VPC: Variable Precision Computing

Decades ago, when memory was a scarce resource, computational scientists routinely worked in single precision and were more sophisticated in dealing with the pitfalls finite-precision arithmetic.  Today, however, we typically compute and store results in 64-bit double precision by default even when very few significant digits are required.  Often more precision is used as a simple guard against corruption from roundoff error instead of taking the time to ensure algorithms are robust to roundoff.  In other cases, only isolated calculations require additional precision (e.g., tangential intersection of a ray with a surface in computational geometry).  Many of the 64 bits are representing errors – truncation, iteration, roundoff – instead of useful information about the solution.  This over-allocation of resources is wasteful of power, bandwidth, storage, and FLOPs; we communicate and compute on many meaningless bits and do not take full advantage of the computer hardware we purchase. 

Because of the growing disparity of FLOPs to memory bandwidth and the rise of General-Purpose GPU (GPGPU) computing – which has better peak performance in single precision – there has been renewed interest in mixed precision computing, where tasks are identified that can be accomplished in single precision in conjunction with double precision.  Such static optimizations reduce data movement and FLOPs, but their implementations are time consuming and difficult to maintain, particularly across computing platforms.  Task-based mixed-precision would be more common if there were tools to simplify development, maintenance, and debugging.

But why stop there?  We often adapt mesh size, order, and models when simulating to focus the greatest effort only where needed.  Why not do the same with precision?  We envision a framework where simulations can dynamically adjust precision at a per-bit level depending on the needs of the task at hand.  Just as adaptive mesh resolution frameworks adapt spatial grid resolution to the needs of the underlying solution, our system will locally provide more or less precision.  It will not be easy, however, to upend the applecart of legacy floating-point.  Acceptance from the community will require that we address three concerns: that we can ensure accuracy, ensure efficiency, and ensure ease of use, including development, debugging, and in application. 

Enter the Variable Precision Computing (VPC) project, an LLNL Laboratory Directed Research and Development (LDRD) Strategic Initiative (SI) project led by the Computation directorate.  To achieve our vision within this project, we have organized our approach into three integrated and concurrent thrusts.  First, we will show significant and immediate gains by developing the algorithms and software to support the use of adaptive precision through the LLNL-developed floating-point compression algorithm, ZFP, and the hierarchical multiresolution data format IDX on data where errors do not accumulate, for example, in situ analysis, visualization, restart, data mining, tabular data, and storage.  This adaptive rate compression (ARC) will provide local adaptive precision, where the rate of compression will differ between regions of the data (temporally, spatially, and/or by variable) in response to the information content of the data.  Such adaptivity will further require the development of precision indicators.  In addition to software tools and libraries to support ARC, this thrust will also produce examples in laboratory applications that demonstrate the potential savings, which could be as high as a 10-20x compression of data for restart or up to 100x for visualization.

The next challenge is to introduce techniques in applications where the effects of limited precision can accumulate.
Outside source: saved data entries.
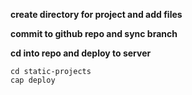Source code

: **create directory for project and add files**

**commit to github repo and sync branch**

**cd into repo and deploy to server**

	cd static-projects
	cap deploy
In our second thrust, we first will consider the use of mixed precision using existing data types (16-, 32- and 64-bit), which will require careful consideration of fundamental questions in numerical analysis (error propagation and stability) and determination of classes of problems for which variable precision is appropriate.  Accordingly, we have identified applications in hydrodynamics, transport, first-principles molecular dynamics, combustion, and graph analysis on which we can demonstrate the advantages (and challenges) of variable precision computing.  We will explore techniques that combine adaptive layers of representation, similar to adaptive mesh refinement, using techniques similar to error transport and iterative refinement.  In addition, we will investigate the inline use of adaptive rate compression; prior work has shown that, with a fixed rate of 4x, inline compression in applications such as Miranda and pF3d reproduced uncompressed results with less than 1% error.  For all of these techniques, to facilitate adoption, we will develop automated source-to-source code translation tools and tools to illuminate the propagation of round-off errors through algorithms.  In addition, we will demonstrate in application codes that we can accurately estimate and control the errors from varying precision.  

In the third thrust, we will consider accumulating finite-precision errors in the context of new data representations.  In addition to improved arithmetic properties such as associativity, the recently proposed Universal number format (Unum) allows for a variable bit-length representation.  We will leverage the implementation of Unums developed in a current LDRD Feasibility study to investigate their potential within the context of lab-relevant exascale co-design mini-apps.  We will also investigate applying operations directly to the ARC data, which in effect treats the ZFP representation as a new data type.  A third research thread is to combine ARC with Unums to minimize both the compressed and uncompressed data.  This thrust contains the most revolutionary of our ideas, and its main result will be proof-of-concept demonstrations that can be used to motivate community and vendor adoption of successful techniques.